=== Section Start ===

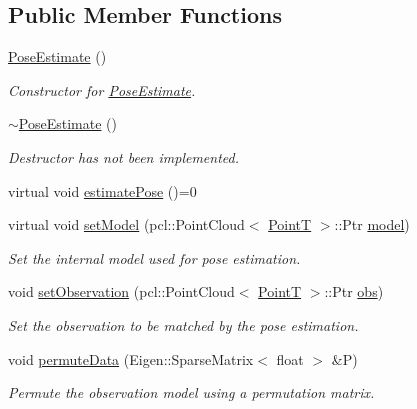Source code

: \subsection*{\-Public \-Member \-Functions}
\begin{DoxyCompactItemize}
\item 
\hyperlink{classPoseEstimate_ac3e3718fe27dccb3be0760d6bcdc18c6}{\-Pose\-Estimate} ()
\begin{DoxyCompactList}\small\item\em \-Constructor for \hyperlink{classPoseEstimate}{\-Pose\-Estimate}. \end{DoxyCompactList}\item 
\hyperlink{classPoseEstimate_ac024bd041a98d233647f106e6878d986}{$\sim$\-Pose\-Estimate} ()
\begin{DoxyCompactList}\small\item\em \-Destructor has not been implemented. \end{DoxyCompactList}\item 
virtual void \hyperlink{classPoseEstimate_a6fdf8eec3cadac69bcf8181c89d82903}{estimate\-Pose} ()=0
\item 
virtual void \hyperlink{classPoseEstimate_a4c420a20ba20719f7c19b8bbec79b6d9}{set\-Model} (pcl\-::\-Point\-Cloud$<$ \hyperlink{common_8h_abd10555a534258e2739a38c928ef5db1}{\-Point\-T} $>$\-::\-Ptr \hyperlink{classPoseEstimate_aca9217cfe0d272f172f65adfc31764f1}{model})
\begin{DoxyCompactList}\small\item\em \-Set the internal model used for pose estimation. \end{DoxyCompactList}\item 
void \hyperlink{classPoseEstimate_ae884275e741789db776be52f373f387f}{set\-Observation} (pcl\-::\-Point\-Cloud$<$ \hyperlink{common_8h_abd10555a534258e2739a38c928ef5db1}{\-Point\-T} $>$\-::\-Ptr \hyperlink{classPoseEstimate_a75beb14fe9fd10fc8a80eff84f348c1c}{obs})
\begin{DoxyCompactList}\small\item\em \-Set the observation to be matched by the pose estimation. \end{DoxyCompactList}\item 
void \hyperlink{classPoseEstimate_a9daadf84954e07d295c2286172f01904}{permute\-Data} (\-Eigen\-::\-Sparse\-Matrix$<$ float $>$ \&\-P)
\begin{DoxyCompactList}\small\item\em \-Permute the observation model using a permutation matrix. \end{DoxyCompactList}\item 

\end{DoxyCompactItemize}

=== Section End ===

EXERCISE: All of the material is to be reproduced verbatim, pictures excluded.

EXPECTED ANSWER:
Source code

: \subsection*{\-Public \-Member \-Functions}
\begin{DoxyCompactItemize}
\item 
\hyperlink{classPoseEstimate_ac3e3718fe27dccb3be0760d6bcdc18c6}{\-Pose\-Estimate} ()
\begin{DoxyCompactList}\small\item\em \-Constructor for \hyperlink{classPoseEstimate}{\-Pose\-Estimate}. \end{DoxyCompactList}\item 
\hyperlink{classPoseEstimate_ac024bd041a98d233647f106e6878d986}{$\sim$\-Pose\-Estimate} ()
\begin{DoxyCompactList}\small\item\em \-Destructor has not been implemented. \end{DoxyCompactList}\item 
virtual void \hyperlink{classPoseEstimate_a6fdf8eec3cadac69bcf8181c89d82903}{estimate\-Pose} ()=0
\item 
virtual void \hyperlink{classPoseEstimate_a4c420a20ba20719f7c19b8bbec79b6d9}{set\-Model} (pcl\-::\-Point\-Cloud$<$ \hyperlink{common_8h_abd10555a534258e2739a38c928ef5db1}{\-Point\-T} $>$\-::\-Ptr \hyperlink{classPoseEstimate_aca9217cfe0d272f172f65adfc31764f1}{model})
\begin{DoxyCompactList}\small\item\em \-Set the internal model used for pose estimation. \end{DoxyCompactList}\item 
void \hyperlink{classPoseEstimate_ae884275e741789db776be52f373f387f}{set\-Observation} (pcl\-::\-Point\-Cloud$<$ \hyperlink{common_8h_abd10555a534258e2739a38c928ef5db1}{\-Point\-T} $>$\-::\-Ptr \hyperlink{classPoseEstimate_a75beb14fe9fd10fc8a80eff84f348c1c}{obs})
\begin{DoxyCompactList}\small\item\em \-Set the observation to be matched by the pose estimation. \end{DoxyCompactList}\item 
void \hyperlink{classPoseEstimate_a9daadf84954e07d295c2286172f01904}{permute\-Data} (\-Eigen\-::\-Sparse\-Matrix$<$ float $>$ \&\-P)
\begin{DoxyCompactList}\small\item\em \-Permute the observation model using a permutation matrix. \end{DoxyCompactList}\item 

\end{DoxyCompactItemize}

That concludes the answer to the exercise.